Posted November 15th, 2011 by Malconium

The TenYurt eBook details a very simple DIY prefab structure that can serve a number of needs. It can be used for simple storage or basic shelter. Why the name TenYurt? Well it is called a TenYurt simply because it has ten sides and looks a bit like a yurt. The basic design can also be enhanced in a number of ways to make it as complete as your needs and budget allow. The eBook about the TenYurt contains 37 pages of detailed design and construction information. There is a list of tool suggestions and each part describes which tool is best for each operation. Included are complete dimensions for all the parts and a complete parts list for both the sub-component parts as well as for the whole project.
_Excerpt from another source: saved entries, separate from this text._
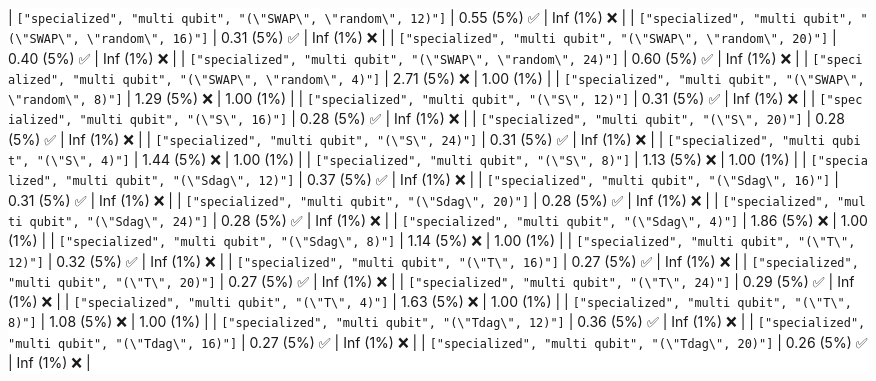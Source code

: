 | `["specialized", "multi qubit", "(\"SWAP\", \"random\", 12)"]`                                                                                           | 0.55 (5%) :white_check_mark: |                 Inf (1%) :x: |
| `["specialized", "multi qubit", "(\"SWAP\", \"random\", 16)"]`                                                                                           | 0.31 (5%) :white_check_mark: |                 Inf (1%) :x: |
| `["specialized", "multi qubit", "(\"SWAP\", \"random\", 20)"]`                                                                                           | 0.40 (5%) :white_check_mark: |                 Inf (1%) :x: |
| `["specialized", "multi qubit", "(\"SWAP\", \"random\", 24)"]`                                                                                           | 0.60 (5%) :white_check_mark: |                 Inf (1%) :x: |
| `["specialized", "multi qubit", "(\"SWAP\", \"random\", 4)"]`                                                                                            |                2.71 (5%) :x: |                   1.00 (1%)  |
| `["specialized", "multi qubit", "(\"SWAP\", \"random\", 8)"]`                                                                                            |                1.29 (5%) :x: |                   1.00 (1%)  |
| `["specialized", "multi qubit", "(\"S\", 12)"]`                                                                                                          | 0.31 (5%) :white_check_mark: |                 Inf (1%) :x: |
| `["specialized", "multi qubit", "(\"S\", 16)"]`                                                                                                          | 0.28 (5%) :white_check_mark: |                 Inf (1%) :x: |
| `["specialized", "multi qubit", "(\"S\", 20)"]`                                                                                                          | 0.28 (5%) :white_check_mark: |                 Inf (1%) :x: |
| `["specialized", "multi qubit", "(\"S\", 24)"]`                                                                                                          | 0.31 (5%) :white_check_mark: |                 Inf (1%) :x: |
| `["specialized", "multi qubit", "(\"S\", 4)"]`                                                                                                           |                1.44 (5%) :x: |                   1.00 (1%)  |
| `["specialized", "multi qubit", "(\"S\", 8)"]`                                                                                                           |                1.13 (5%) :x: |                   1.00 (1%)  |
| `["specialized", "multi qubit", "(\"Sdag\", 12)"]`                                                                                                       | 0.37 (5%) :white_check_mark: |                 Inf (1%) :x: |
| `["specialized", "multi qubit", "(\"Sdag\", 16)"]`                                                                                                       | 0.31 (5%) :white_check_mark: |                 Inf (1%) :x: |
| `["specialized", "multi qubit", "(\"Sdag\", 20)"]`                                                                                                       | 0.28 (5%) :white_check_mark: |                 Inf (1%) :x: |
| `["specialized", "multi qubit", "(\"Sdag\", 24)"]`                                                                                                       | 0.28 (5%) :white_check_mark: |                 Inf (1%) :x: |
| `["specialized", "multi qubit", "(\"Sdag\", 4)"]`                                                                                                        |                1.86 (5%) :x: |                   1.00 (1%)  |
| `["specialized", "multi qubit", "(\"Sdag\", 8)"]`                                                                                                        |                1.14 (5%) :x: |                   1.00 (1%)  |
| `["specialized", "multi qubit", "(\"T\", 12)"]`                                                                                                          | 0.32 (5%) :white_check_mark: |                 Inf (1%) :x: |
| `["specialized", "multi qubit", "(\"T\", 16)"]`                                                                                                          | 0.27 (5%) :white_check_mark: |                 Inf (1%) :x: |
| `["specialized", "multi qubit", "(\"T\", 20)"]`                                                                                                          | 0.27 (5%) :white_check_mark: |                 Inf (1%) :x: |
| `["specialized", "multi qubit", "(\"T\", 24)"]`                                                                                                          | 0.29 (5%) :white_check_mark: |                 Inf (1%) :x: |
| `["specialized", "multi qubit", "(\"T\", 4)"]`                                                                                                           |                1.63 (5%) :x: |                   1.00 (1%)  |
| `["specialized", "multi qubit", "(\"T\", 8)"]`                                                                                                           |                1.08 (5%) :x: |                   1.00 (1%)  |
| `["specialized", "multi qubit", "(\"Tdag\", 12)"]`                                                                                                       | 0.36 (5%) :white_check_mark: |                 Inf (1%) :x: |
| `["specialized", "multi qubit", "(\"Tdag\", 16)"]`                                                                                                       | 0.27 (5%) :white_check_mark: |                 Inf (1%) :x: |
| `["specialized", "multi qubit", "(\"Tdag\", 20)"]`                                                                                                       | 0.26 (5%) :white_check_mark: |                 Inf (1%) :x: |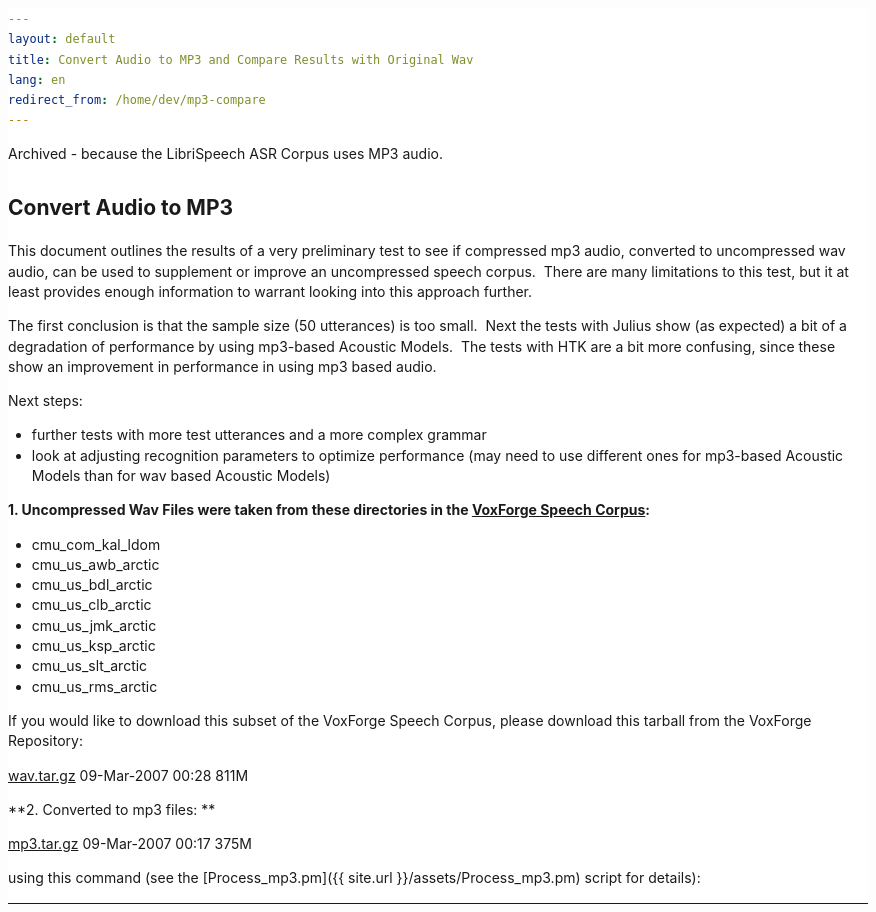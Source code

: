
 ```yaml
---
layout: default
title: Convert Audio to MP3 and Compare Results with Original Wav
lang: en
redirect_from: /home/dev/mp3-compare
---
```


Archived - because the LibriSpeech ASR Corpus uses MP3 audio.

Convert Audio to MP3
--------------------

This document outlines the results of a very preliminary test to see if compressed mp3 audio, converted to uncompressed wav audio, can be used to supplement or improve an uncompressed speech corpus.  There are many limitations to this test, but it at least provides enough information to warrant looking into this approach further.

The first conclusion is that the sample size (50 utterances) is too small.  Next the tests with Julius show (as expected) a bit of a degradation of performance by using mp3-based Acoustic Models.  The tests with HTK are a bit more confusing, since these show an improvement in performance in using mp3 based audio.  

Next steps:

-   further tests with more test utterances and a more complex grammar
-   look at adjusting recognition parameters to optimize performance (may need to use different ones for mp3-based Acoustic Models than for wav based Acoustic Models)

**1. Uncompressed Wav Files were taken from these directories in the [VoxForge Speech Corpus](http://www.voxforge1.org/downloads/SpeechCorpus/Trunk/Audio/Original/16kHz_16bit/):**

-   cmu_com_kal_ldom
-   cmu_us_awb_arctic
-   cmu_us_bdl_arctic
-   cmu_us_clb_arctic
-   cmu_us_jmk_arctic
-   cmu_us_ksp_arctic
-   cmu_us_slt_arctic
-   cmu_us_rms_arctic

If you would like to download this subset of the VoxForge Speech Corpus, please download this tarball from the VoxForge Repository:

[wav.tar.gz](http://www.repository.voxforge1.org/downloads/mp3_test/wav.tar.gz)              09-Mar-2007 00:28   811M   

**2. Converted to mp3 files: **

[mp3.tar.gz](http://www.repository.voxforge1.org/downloads/mp3_test/mp3.tar.gz)              09-Mar-2007 00:17   375M  

using this command (see the [Process_mp3.pm]({{ site.url }}/assets/Process_mp3.pm) script for details):

--- 
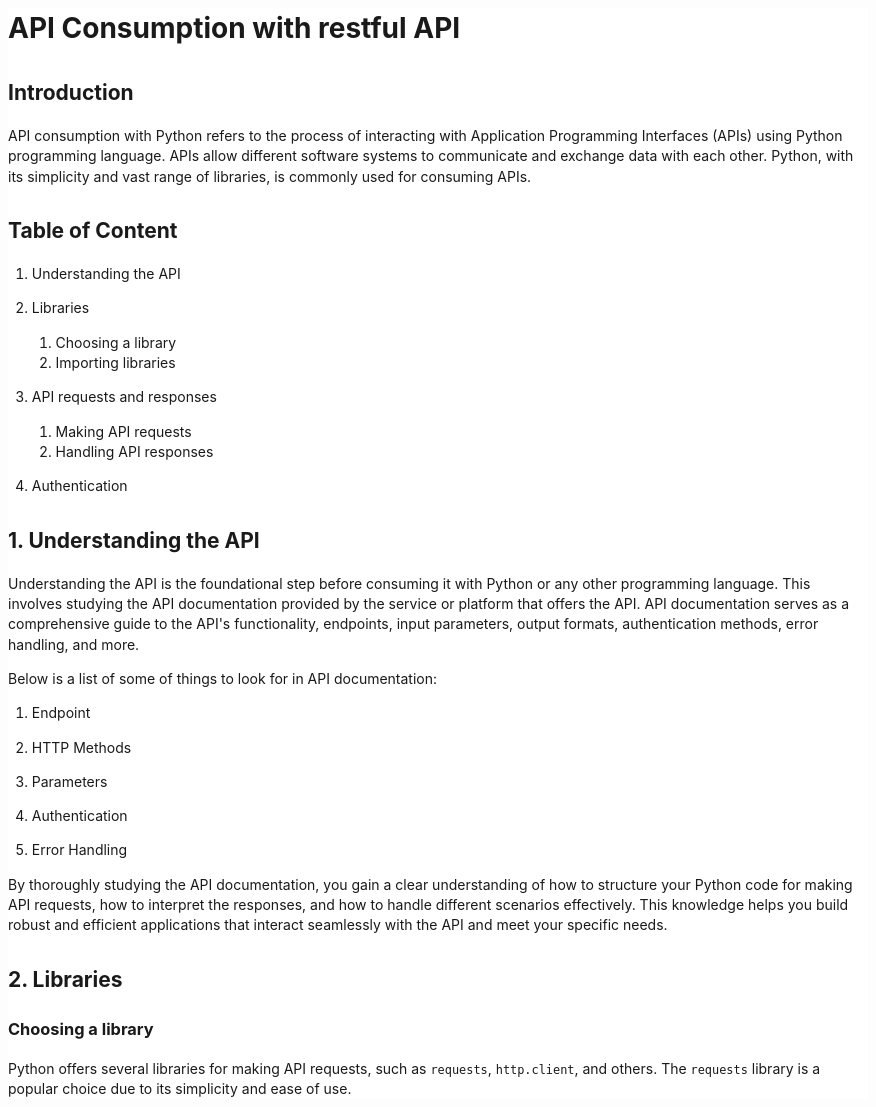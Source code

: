 # API Consumption with restful API

## Introduction

API consumption with Python refers to the process of interacting with Application Programming Interfaces (APIs) using Python programming language. APIs allow different software systems to communicate and exchange data with each other. Python, with its simplicity and vast range of libraries, is commonly used for consuming APIs.

## Table of Content

1. Understanding the API 

2. Libraries
    1. Choosing a library
    2. Importing libraries

3. API requests and responses
    1. Making API requests
    2. Handling API responses

4. Authentication

## 1. Understanding the API 

Understanding the API is the foundational step before consuming it with Python or any other programming language. This involves studying the API documentation provided by the service or platform that offers the API. API documentation serves as a comprehensive guide to the API's functionality, endpoints, input parameters, output formats, authentication methods, error handling, and more.

Below is a list of some of things to look for in API documentation:

1. Endpoint

2. HTTP Methods

3. Parameters

4. Authentication

5. Error Handling

By thoroughly studying the API documentation, you gain a clear understanding of how to structure your Python code for making API requests, how to interpret the responses, and how to handle different scenarios effectively. This knowledge helps you build robust and efficient applications that interact seamlessly with the API and meet your specific needs.


## 2. Libraries

### Choosing a library

Python offers several libraries for making API requests, such as `requests`, `http.client`, and others. The `requests` library is a popular choice due to its simplicity and ease of use.
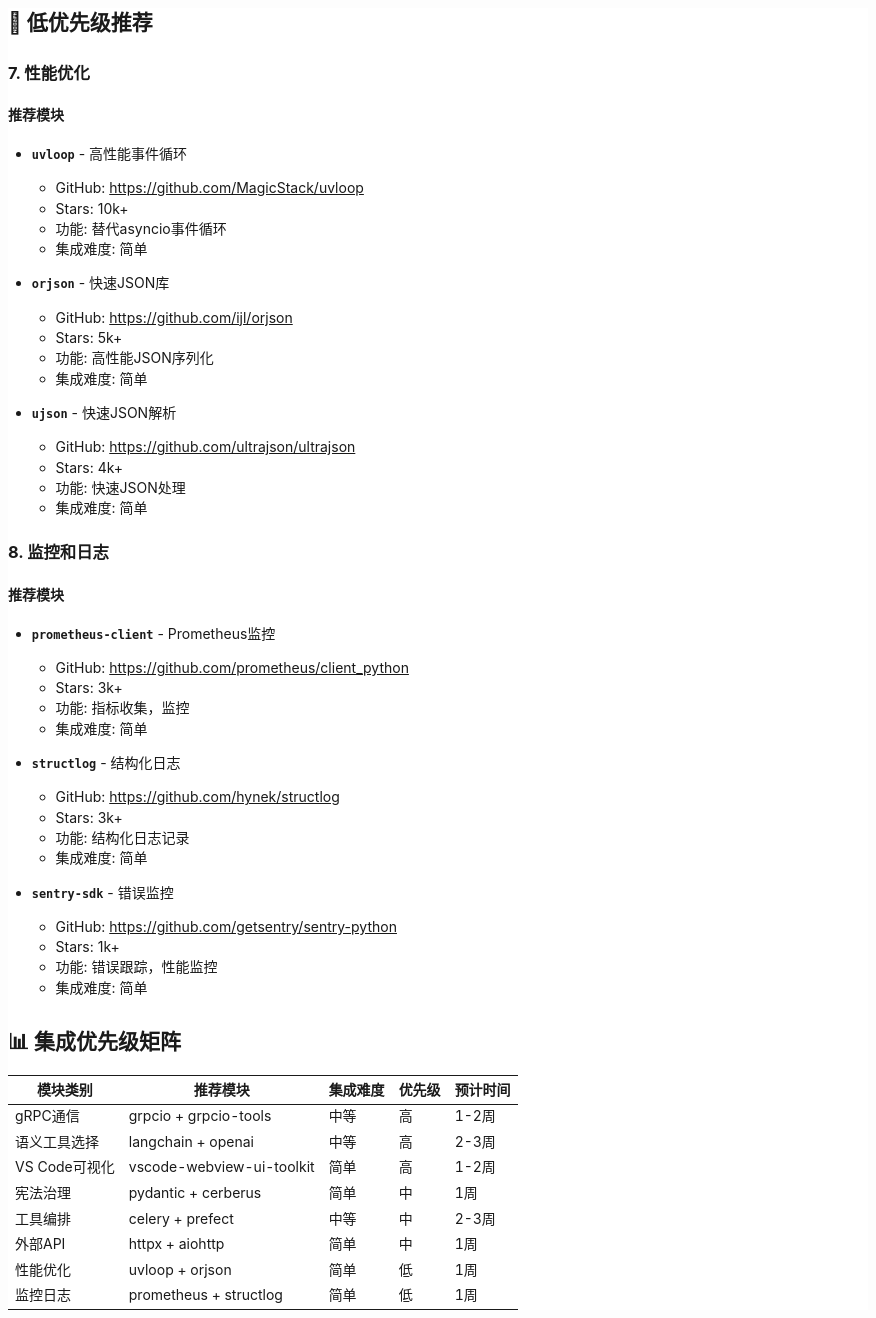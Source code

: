 ## 🔧 低优先级推荐

### 7. 性能优化

#### 推荐模块
- **`uvloop`** - 高性能事件循环
  - GitHub: https://github.com/MagicStack/uvloop
  - Stars: 10k+
  - 功能: 替代asyncio事件循环
  - 集成难度: 简单

- **`orjson`** - 快速JSON库
  - GitHub: https://github.com/ijl/orjson
  - Stars: 5k+
  - 功能: 高性能JSON序列化
  - 集成难度: 简单

- **`ujson`** - 快速JSON解析
  - GitHub: https://github.com/ultrajson/ultrajson
  - Stars: 4k+
  - 功能: 快速JSON处理
  - 集成难度: 简单

### 8. 监控和日志

#### 推荐模块
- **`prometheus-client`** - Prometheus监控
  - GitHub: https://github.com/prometheus/client_python
  - Stars: 3k+
  - 功能: 指标收集，监控
  - 集成难度: 简单

- **`structlog`** - 结构化日志
  - GitHub: https://github.com/hynek/structlog
  - Stars: 3k+
  - 功能: 结构化日志记录
  - 集成难度: 简单

- **`sentry-sdk`** - 错误监控
  - GitHub: https://github.com/getsentry/sentry-python
  - Stars: 1k+
  - 功能: 错误跟踪，性能监控
  - 集成难度: 简单

## 📊 集成优先级矩阵

| 模块类别 | 推荐模块 | 集成难度 | 优先级 | 预计时间 |
|---------|---------|---------|--------|---------|
| gRPC通信 | grpcio + grpcio-tools | 中等 | 高 | 1-2周 |
| 语义工具选择 | langchain + openai | 中等 | 高 | 2-3周 |
| VS Code可视化 | vscode-webview-ui-toolkit | 简单 | 高 | 1-2周 |
| 宪法治理 | pydantic + cerberus | 简单 | 中 | 1周 |
| 工具编排 | celery + prefect | 中等 | 中 | 2-3周 |
| 外部API | httpx + aiohttp | 简单 | 中 | 1周 |
| 性能优化 | uvloop + orjson | 简单 | 低 | 1周 |
| 监控日志 | prometheus + structlog | 简单 | 低 | 1周 |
There is also detailed information about alternative materials and suggestions  on ways that the TenYurt can be enhanced. The TenYurt has been carefully designed to maximize the use of materials in such a way that there is almost no wastage. It has also been designed to allow prefabrication at a location that is remote to where you would like to install it. All of the pieces will fit into a pickup truck for transportation and nothing is larger than 4′ x 8′. The component parts are light enough to be easily handled and installation should be a fairly simple and quick task for two people. Depending on material choices and level of enhancements it should be possible to build a TenYurt for as little as perhaps $300 or $400. Enhancements will of course cost more. The following snapshots show the full content of the book to give you an idea of the number of illustrations and the level of detail included. If you like what you see you can buy an electronic copy for $19.95 by clicking on the “Add to Cart” button at the bottom of this page.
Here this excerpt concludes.